Whether they are finding love in a flock or a lab, female Gouldian finches (Erythrura gouldiae) know what they're looking for: a fit male with head feathers that match their own. And the females that don't end up with a desirable mate are slower to lay eggs and wind up more physiologically stressed, according to new research.
Animal species that bond in monogamous pairs-whether for life or just for a 
season-are often assumed to have found a perfectly satisfactory mate for 
their tastes. But, such a presumption is likely "naive," contend researchers 
behind the new finch work. "This logic would be akin to assuming that only 
women as attractive as Angelina Jolie find a man such as Brad Pitt 
attractive," they noted in their paper published online February 1 in 
Proceedings of the Royal Society B: Biological Sciences. So just as it is in 
the human world that "only one high-quality woman is able to socially pair 
with Brad Pitt" (at least as of late), pair-bonded animals also likely often 
have to settle for a less-than-ideal mate, the researchers point out in the 
study.
As a species that usually lives for less than three years and-breeds only 
once or twice a year-female Gouldian finches have a keen interest in picking 
the best mate each season. To do this, they rely in large part on the 
shorthand signal of a colorful male's head feathers (which are either red or 
black) to indicate the likely fitness of their prospective offspring. 
Offspring from mixed pairs have a 40 to 80 percent higher mortality rate, so 
males with a matching head color are most attractive. In the wild, these two 
color types often coexist in uneven numbers, leaving some females to "face 
the choice of breeding with an incompatible partner or not breeding at all," 
the researchers, led by Simon Griffith, of Macquarie University's biology 
department, noted in their study.
To assess the impact of this decision, Griffith and his team set out to try 
to measure "the extent of female 'satisfaction' with her social partner." To 
do this, they monitored several waves of pairing couples in a large aviary 
(with 20 to 28 birds per group) and in 100 more pairings in controlled 
single-pair lab cages. In both situations, females who ended up with a mate 
with a different head color were slower to lay eggs (by 20 days to a month) 
and had three- to four-times higher levels of the animal stress hormone 
corticosterone. And especially for females in the forced-pair cage 
experiments, the stress of being faced with an unattractive mate set in 
quickly, leading to "significantly higher conticosterone" within 12 hours of 
pairing. The speed of this stress response, the researchers suggest, "was 
not driven by indirect effects of male behavior on the female, but rather by 
her initial perception of him."
The similarity of response in an open-selection aviary versus a pre-selected 
single-pair cage (where females were each paired once with a compatible and 
incompatible male) suggests that the female's reaction has less to do with 
her option to choose than with the mate she ends up with.

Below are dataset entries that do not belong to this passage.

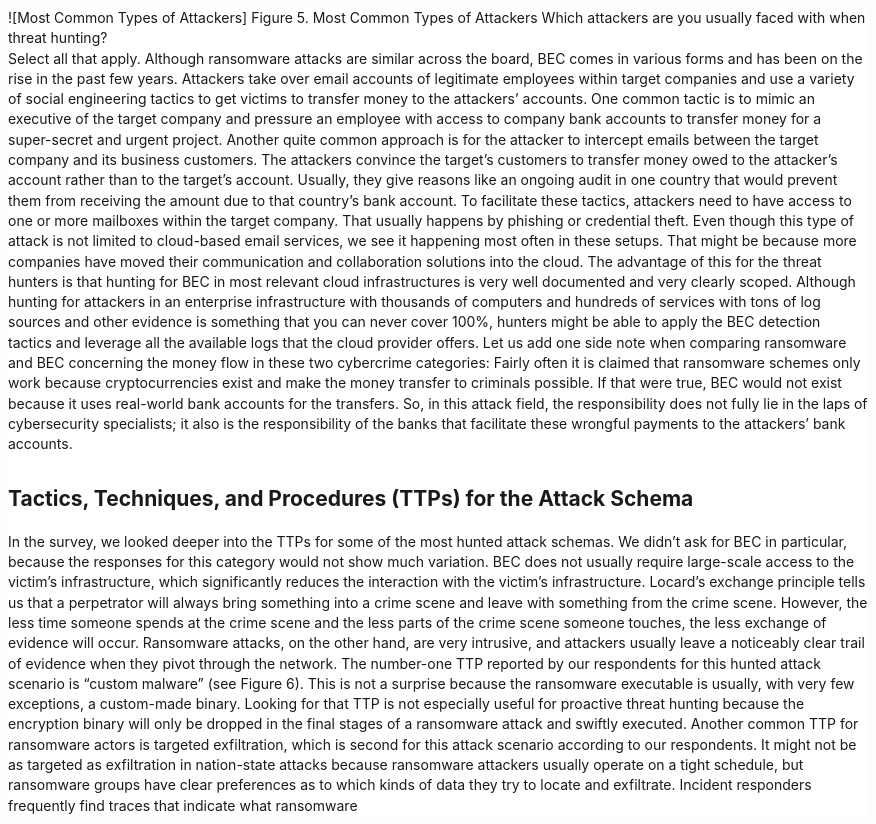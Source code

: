 ![Most Common Types of Attackers]
Figure 5. Most Common Types of Attackers
Which attackers are you usually faced with when threat hunting?  
Select all that apply.
Although ransomware attacks are similar across the board, BEC comes in various forms 
and has been on the rise in the past few years. Attackers take over email accounts of 
legitimate employees within target companies and use a variety of social engineering 
tactics to get victims to transfer money to the attackers’ accounts. One common tactic 
is to mimic an executive of the target company and pressure an employee with access 
to company bank accounts to transfer money for a super-secret and urgent project. 
Another quite common approach is for the attacker to intercept emails between the target 
company and its business customers. The attackers convince the target’s customers to 
transfer money owed to the attacker’s account rather than to the target’s account. Usually, 
they give reasons like an ongoing audit in one country that would prevent them from 
receiving the amount due to that country’s bank account.
To facilitate these tactics, attackers need to have access to one or more mailboxes within 
the target company. That usually happens by phishing or credential theft. Even though 
this type of attack is not limited to cloud-based email services, we see it happening 
most often in these setups. That might be because more companies have moved their 
communication and collaboration solutions into the cloud. The advantage of this for the 
threat hunters is that hunting for BEC in most relevant cloud infrastructures is very well 
documented and very clearly scoped. Although hunting for attackers in an enterprise 
infrastructure with thousands of computers and hundreds of services with tons of log 
sources and other evidence is something that you can never cover 100%, hunters might 
be able to apply the BEC detection tactics and leverage all the available logs that the 
cloud provider offers. 
Let us add one side note when comparing ransomware and BEC concerning the money 
flow in these two cybercrime categories: Fairly often it is claimed that ransomware 
schemes only work because cryptocurrencies exist and make the money transfer to 
criminals possible. If that were true, BEC would not exist because it uses real-world bank 
accounts for the transfers. So, in this attack field, the responsibility does not fully lie in 
the laps of cybersecurity specialists; it also is the responsibility of the banks that facilitate 
these wrongful payments to the attackers’ bank accounts.

## Tactics, Techniques, and Procedures (TTPs) for the Attack Schema
In the survey, we looked deeper into the TTPs for some of the most hunted attack 
schemas. We didn’t ask for BEC in particular, because the responses for this category 
would not show much variation. BEC does not usually require large-scale access to 
the victim’s infrastructure, which significantly reduces the interaction with the victim’s 
infrastructure. Locard’s exchange principle tells us that a perpetrator will always bring 
something into a crime scene and leave with something from the crime scene. However, 
the less time someone spends at the crime scene and the less parts of the crime scene 
someone touches, the less exchange of evidence will occur.
Ransomware attacks, on the other hand, are 
very intrusive, and attackers usually leave a 
noticeably clear trail of evidence when they 
pivot through the network. The number-one TTP 
reported by our respondents for this hunted 
attack scenario is “custom malware” (see 
Figure 6). This is not a surprise because the 
ransomware executable is usually, with very few 
exceptions, a custom-made binary. Looking for 
that TTP is not especially useful for proactive 
threat hunting because the encryption binary 
will only be dropped in the final stages of a 
ransomware attack and swiftly executed. 
Another common TTP for ransomware actors is targeted exfiltration, which is second for this 
attack scenario according to our respondents. It might not be as targeted as exfiltration in 
nation-state attacks because ransomware attackers usually operate on a tight schedule, 
but ransomware groups have clear preferences as to which kinds of data they try to locate 
and exfiltrate. Incident responders frequently find traces that indicate what ransomware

So although the birds might not be consciously weighing their options and 
rationalizing their decision (or lot), the researchers suggest the finches 
were revealing some level of "internal conflict," they note. "These females 
are making the best of a bad situation and are dissatisfied with their 
partner although he does represent a better option than not breeding at 
all."
But these vexed female finches are not given entirely to avifaunal despair. 
In fact, the authors posit, the physiological stress response might be a way 
of prompting them to other adaptive behaviors, such as investing less in 
that season's offspring or looking for love outside of the nest.